茨城大学、大阪大学、国立研究開発法人日本原子力研究開発機構、久留米大学、宮崎大学などの共同研究チームは4月15日、光合成色素が酵素によって作られる瞬間の状態を、世界で初めて水素原子1個レベルの解像度でとらえたと発表した。人工光合成のような新しいエネルギーシステムの開発に役立つという。
■人工光合成システムや光センサーなどの研究開発加速
植物やシアノバクテリアのような光合成生物は、ビリン色素という光を集める色素を細胞内に持っている。研究チームが観察したのはその1つの「フィコシアノビリン」という色素の合成反応。

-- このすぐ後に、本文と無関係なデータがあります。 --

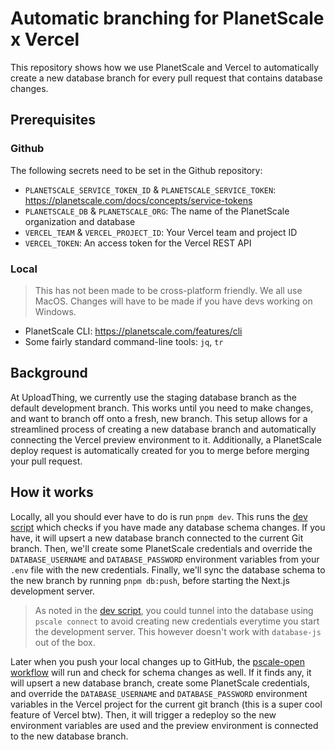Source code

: # Automatic branching for PlanetScale x Vercel

This repository shows how we use PlanetScale and Vercel to automatically create a new database branch for every pull request that contains database changes.

## Prerequisites

### Github

The following secrets need to be set in the Github repository:
- `PLANETSCALE_SERVICE_TOKEN_ID` & `PLANETSCALE_SERVICE_TOKEN`: https://planetscale.com/docs/concepts/service-tokens
- `PLANETSCALE_DB` & `PLANETSCALE_ORG`: The name of the PlanetScale organization and database
- `VERCEL_TEAM` & `VERCEL_PROJECT_ID`: Your Vercel team and project ID
- `VERCEL_TOKEN`: An access token for the Vercel REST API

### Local

> This has not been made to be cross-platform friendly. We all use MacOS. Changes will have to be made if you have devs working on Windows.

- PlanetScale CLI: https://planetscale.com/features/cli
- Some fairly standard command-line tools: `jq`, `tr`

## Background

At UploadThing, we currently use the staging database branch as the default development branch. This works until you need to make changes, and want to branch off onto a fresh, new branch. This setup allows for a streamlined process of creating a new database branch and automatically connecting the Vercel preview environment to it. Additionally, a PlanetScale deploy request is automatically created for you to merge before merging your pull request.

## How it works

Locally, all you should ever have to do is run `pnpm dev`. This runs the [dev script](./dev.sh) which checks if you have made any database schema changes. If you have, it will upsert a new database branch connected to the current Git branch. Then, we'll create some PlanetScale credentials and override the `DATABASE_USERNAME` and `DATABASE_PASSWORD` environment variables from your `.env` file with the new credentials. Finally, we'll sync the database schema to the new branch by running `pnpm db:push`, before starting the Next.js development server.

> As noted in the [dev script](./dev.sh), you could tunnel into the database using `pscale connect` to avoid creating new credentials everytime you start the development server. This however doesn't work with `database-js` out of the box.

Later when you push your local changes up to GitHub, the [pscale-open workflow](.github/workflows/pscale-open.yaml) will run and check for schema changes as well. If it finds any, it will upsert a new database branch, create some PlanetScale credentials, and override the `DATABASE_USERNAME` and `DATABASE_PASSWORD` environment variables in the Vercel project for the current git branch (this is a super cool feature of Vercel btw). Then, it will trigger a redeploy so the new environment variables are used and the preview environment is connected to the new database branch.
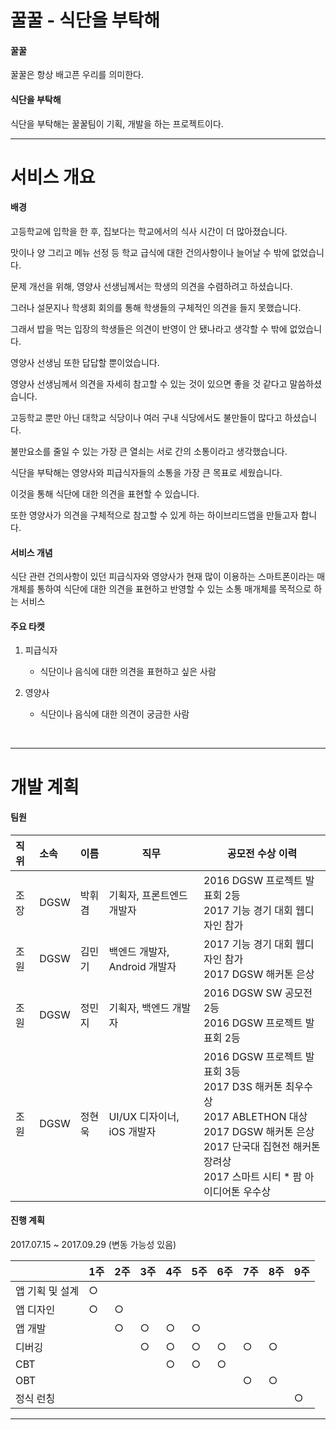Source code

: # 꿀꿀 - 식단을 부탁해

#### 꿀꿀

꿀꿀은 항상 배고픈 우리를 의미한다.



#### 식단을 부탁해

식단을 부탁해는 꿀꿀팀이 기획, 개발을 하는 프로젝트이다.



------



# 서비스 개요

#### 배경

고등학교에 입학을 한 후, 집보다는 학교에서의 식사 시간이 더 많아졌습니다.

맛이나 양 그리고 메뉴 선정 등 학교 급식에 대한 건의사항이나 늘어날 수 밖에 없었습니다.

문제 개선을 위해, 영양사 선생님께서는 학생의 의견을 수렴하려고 하셨습니다.

그러나 설문지나 학생회 회의를 통해 학생들의 구체적인 의견을 들지 못했습니다.

그래서 밥을 먹는 입장의 학생들은 의견이 반영이 안 됐나라고 생각할 수 밖에 없었습니다.

영양사 선생님 또한 답답할 뿐이었습니다.

영양사 선생님께서 의견을 자세히 참고할 수 있는 것이 있으면 좋을 것 같다고 말씀하셨습니다.

고등학교 뿐만 아닌 대학교 식당이나 여러 구내 식당에서도 불만들이 많다고 하셨습니다.

불만요소를 줄일 수 있는 가장 큰 열쇠는 서로 간의 소통이라고 생각했습니다.

식단을 부탁해는 영양사와 피급식자들의 소통을 가장 큰 목표로 세웠습니다.

이것을 통해 식단에 대한 의견을 표현할 수 있습니다.

또한 영양사가 의견을 구체적으로 참고할 수 있게 하는 하이브리드앱을 만들고자 합니다.



#### 서비스 개념

식단 관련 건의사항이 있던 피급식자와 영양사가 현재 많이 이용하는 스마트폰이라는 매개체를 통하여 식단에 대한 의견을 표현하고 반영할 수 있는 소통 매개체를 목적으로 하는 서비스



#### 주요 타켓

1. 피급식자

   - 식단이나 음식에 대한 의견을 표현하고 싶은 사람

2. 영양사

   -  식단이나 음식에 대한 의견이 궁금한 사람

     ​

------



# 개발 계획



#### 팀원

| 직위   | 소속   | 이름   | 직무                   | 공모전 수상 이력                                |
| :--- | :--- | ---- | -------------------- | ---------------------------------------- |
| 조장   | DGSW | 박휘겸  | 기획자, 프론트엔드 개발자       | 2016 DGSW 프로젝트 발표회 2등<br/>2017 기능 경기 대회 웹디자인 참가 |
| 조원   | DGSW | 김민기  | 백엔드 개발자, Android 개발자 | 2017 기능 경기 대회 웹디자인 참가<br/>2017 DGSW 해커톤 은상 |
| 조원   | DGSW | 정민지  | 기획자, 백엔드 개발자         | 2016 DGSW SW 공모전 2등<br/>2016 DGSW 프로젝트 발표회 2등 |
| 조원   | DGSW | 정현욱  | UI/UX 디자이너, iOS 개발자  | 2016 DGSW 프로젝트 발표회 3등<br/>2017 D3S 해커톤 최우수상<br/>2017 ABLETHON 대상<br/>2017 DGSW 해커톤 은상<br/>2017 단국대 집현전 해커톤 장려상<br/>2017 스마트 시티 * 팜 아이디어톤 우수상 |



#### 진행 계획

2017.07.15 ~ 2017.09.29 (변동 가능성 있음)

|           | 1주   | 2주   | 3주   | 4주   | 5주   | 6주   | 7주   | 8주   | 9주   |
| --------- | ---- | ---- | ---- | ---- | ---- | ---- | ---- | ---- | ---- |
| 앱 기획 및 설계 | ○    |      |      |      |      |      |      |      |      |
| 앱 디자인     | ○    | ○    |      |      |      |      |      |      |      |
| 앱 개발      |      | ○    | ○    | ○    | ○    |      |      |      |      |
| 디버깅       |      |      | ○    | ○    | ○    | ○    | ○    | ○    |      |
| CBT       |      |      |      | ○    | ○    | ○    |      |      |      |
| OBT       |      |      |      |      |      |      | ○    | ○    |      |
| 정식 런칭     |      |      |      |      |      |      |      |      | ○    |



------

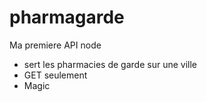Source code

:# pharmagarde


Ma premiere API node

  - sert les pharmacies de garde sur une ville
  - GET seulement
  - Magic

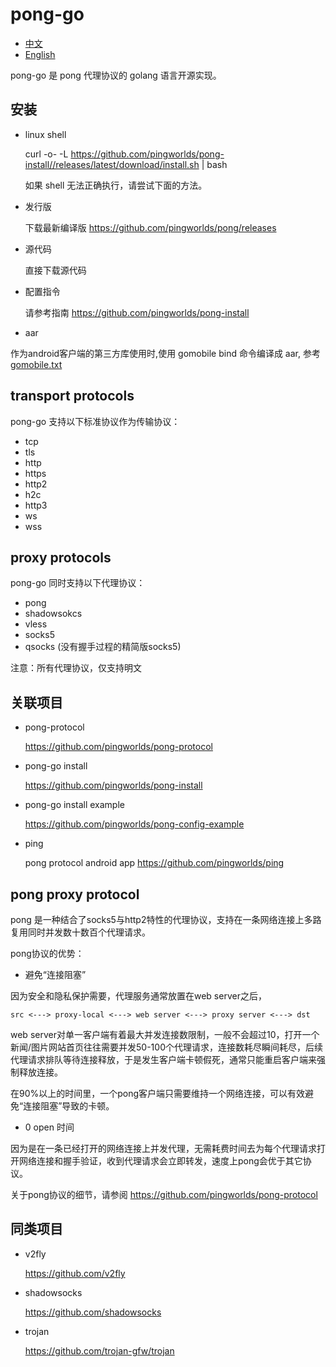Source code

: 
# pong-go

- [中文](README.md)
- [English](readme_en.md)



pong-go 是 pong 代理协议的 golang 语言开源实现。



## 安装

- linux shell
  
    curl -o- -L https://github.com/pingworlds/pong-install//releases/latest/download/install.sh | bash

  如果 shell 无法正确执行，请尝试下面的方法。


- 发行版

  下载最新编译版 <https://github.com/pingworlds/pong/releases>

- 源代码

  直接下载源代码

- 配置指令
  
  请参考指南  <https://github.com/pingworlds/pong-install>


- aar

作为android客户端的第三方库使用时,使用 gomobile bind 命令编译成 aar, 参考 [gomobile.txt](gomobile.txt)




## transport protocols

pong-go 支持以下标准协议作为传输协议：
- tcp
- tls
- http
- https
- http2
- h2c
- http3
- ws
- wss


## proxy protocols

pong-go 同时支持以下代理协议：
- pong
- shadowsokcs 
- vless
- socks5
- qsocks (没有握手过程的精简版socks5)

注意：所有代理协议，仅支持明文


## 关联项目

- pong-protocol 
  
  <https://github.com/pingworlds/pong-protocol>

- pong-go install  
  
  <https://github.com/pingworlds/pong-install>
  
- pong-go install example 
  
  <https://github.com/pingworlds/pong-config-example>


- ping 
  
  pong protocol android app <https://github.com/pingworlds/ping>



## pong proxy protocol

pong 是一种结合了socks5与http2特性的代理协议，支持在一条网络连接上多路复用同时并发数十数百个代理请求。

pong协议的优势：

- 避免“连接阻塞”
 
因为安全和隐私保护需要，代理服务通常放置在web server之后，

    src <---> proxy-local <---> web server <---> proxy server <---> dst 

web server对单一客户端有着最大并发连接数限制，一般不会超过10，打开一个新闻/图片网站首页往往需要并发50-100个代理请求，连接数耗尽瞬间耗尽，后续代理请求排队等待连接释放，于是发生客户端卡顿假死，通常只能重启客户端来强制释放连接。

在90%以上的时间里，一个pong客户端只需要维持一个网络连接，可以有效避免“连接阻塞”导致的卡顿。
  
- 0 open 时间 
  
因为是在一条已经打开的网络连接上并发代理，无需耗费时间去为每个代理请求打开网络连接和握手验证，收到代理请求会立即转发，速度上pong会优于其它协议。

关于pong协议的细节，请参阅 <https://github.com/pingworlds/pong-protocol>


## 同类项目


- v2fly

  <https://github.com/v2fly>


- shadowsocks

  <https://github.com/shadowsocks>


- trojan

  <https://github.com/trojan-gfw/trojan>


 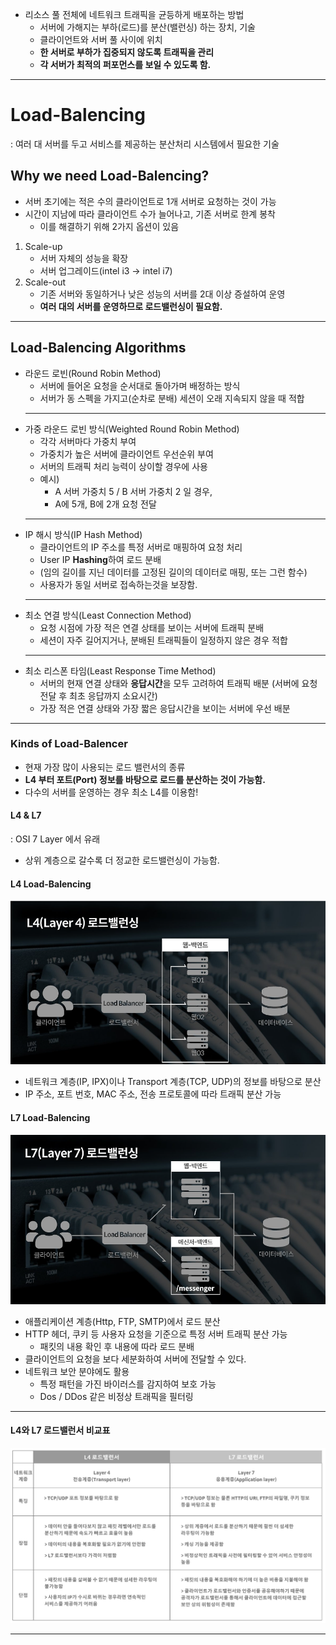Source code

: - 리소스 풀 전체에 네트워크 트래픽을 균등하게 배포하는 방법
	- 서버에 가해지는 부하(로드)를 분산(밸런싱) 하는 장치, 기술
	- 클라이언트와 서버 풀 사이에 위치
	- **한 서버로 부하가 집중되지 않도록 트래픽을 관리**
	- **각 서버가 최적의 퍼포먼스를 보일 수 있도록 함.**

---
# Load-Balencing
: 여러 대 서버를 두고 서비스를 제공하는 분산처리 시스템에서 필요한 기술

## Why we need Load-Balencing?
- 서버 초기에는 적은 수의 클라이언트로 1개 서버로 요청하는 것이 가능
- 시간이 지남에 따라 클라이언트 수가 늘어나고, 기존 서버로 한계 봉착
	- 이를 해결하기 위해 2가지 옵션이 있음
1. Scale-up
	- 서버 자체의 성능을 확장
	- 서버 업그레이드(intel i3 -> intel i7)
2. Scale-out
	- 기존 서버와 동일하거나 낮은 성능의 서버를 2대 이상 증설하여 운영
	- **여러 대의 서버를 운영하므로 로드밸런싱이 필요함.**

---
## Load-Balencing Algorithms

- 라운드 로빈(Round Robin Method)
	- 서버에 들어온 요청을 순서대로 돌아가며 배정하는 방식
	- 서버가 동 스펙을 가지고(순차로 분배) 세션이 오래 지속되지 않을 때 적합
	---
- 가중 라운드 로빈 방식(Weighted Round Robin Method)
	- 각각 서버마다 가중치 부여
	- 가중치가 높은 서버에 클라이언트 우선순위 부여
	- 서버의 트래픽 처리 능력이 상이할 경우에 사용
	- 예시)
		- A 서버 가중치 5 / B 서버 가중치 2 일 경우,
		- A에 5개, B에 2개 요청 전달
	---
- IP 해시 방식(IP Hash Method)
	- 클라이언트의 IP 주소를 특정 서버로 매핑하여 요청 처리
	- User IP **Hashing**하여 로드 분배
	- (임의 길이를 지닌 데이터를 고정된 길이의 데이터로 매핑, 또는 그런 함수)
	- 사용자가 동일 서버로 접속하는것을 보장함.
	---
- 최소 연결 방식(Least Connection Method)
	- 요청 시점에 가장 적은 연결 상태를 보이는 서버에 트래픽 분배
	- 세션이 자주 길어지거나, 분배된 트래픽들이 일정하지 않은 경우 적합
	---
- 최소 리스폰 타임(Least Response Time Method)
	- 서버의 현재 연결 상태와 **응답시간**을 모두 고려하여 트래픽 배분
	(서버에 요청 전달 후 최초 응답까지 소요시간)
	- 가장 적은 연결 상태와 가장 짧은 응답시간을 보이는 서버에 우선 배분
	
---

### Kinds of Load-Balencer
- 현재 가장 많이 사용되는 로드 밸런서의 종류
- **L4 부터 포트(Port) 정보를 바탕으로 로드를 분산하는 것이 가능함.**
- 다수의 서버를 운영하는 경우 최소 L4를 이용함!

#### L4 & L7
: OSI 7 Layer 에서 유래
- 상위 계층으로 갈수록 더 정교한 로드밸런싱이 가능함.

#### L4 Load-Balencing

<img src="image\20240123200610.png"/>

- 네트워크 계층(IP, IPX)이나 Transport 계층(TCP, UDP)의 정보를 바탕으로 분산
- IP 주소, 포트 번호, MAC 주소, 전송 프로토콜에 따라 트래픽 분산 가능

#### L7 Load-Balencing

<img src="image\20240123200942.png"/>

- 애플리케이션 계층(Http, FTP, SMTP)에서 로드 분산
- HTTP 헤더, 쿠키 등 사용자 요청을 기준으로 특정 서버 트래픽 분산 가능
	- 패킷의 내용 확인 후 내용에 따라 로드 분배
- 클라이언트의 요청을 보다 세분화하여 서버에 전달할 수 있다.
- 네트워크 보안 분야에도 활용
	- 특정 패턴을 가진 바이러스를 감지하여 보호 가능
	- Dos / DDos 같은 비정상 트래픽을 필터링

---
#### L4와 L7 로드밸런서 비교표

  <img src="image\20240123202122.png"/>

---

X線構造解析という手法を用いた従来の研究では色素化合物の構成原子の中で最も小さい水素原子は見えず、生物がどのようにフィコシアノビリンを合成するのか謎が多かった。
研究チームは今回、フィコシアノビリン合成酵素の大型結晶を作製し、これとフィコシアノビリンの原料物質「ビルベルジン」とが結合した状態を中性子を用いて調べた。中性子の照射は、茨城県東海村にある大強度陽子加速器施設(J-PARC)の装置(「茨城県生命物質構造解析装置」)を用いて行った。
その結果、初めて水素原子をとらえることができ、フィコシアノビリンの原料となる色素とその近くのアミノ酸それぞれの水素の有無によって、酵素反応が制御されていることが分かった。
また、水分子(H2O)に水素イオン(H+)が結合したヒドロニウムイオン(H3O+)が存在しているのを発見、ヒドロニウムイオンが反応促進の役をしていることが推測された。
今回得られたこうした知見は、機能性色素の人工合成に道を開く重要な成果であり、人工合成色素を組み込んだ人工光合成システムや新たな光センサーなどの研究開発を加速することが期待できるという。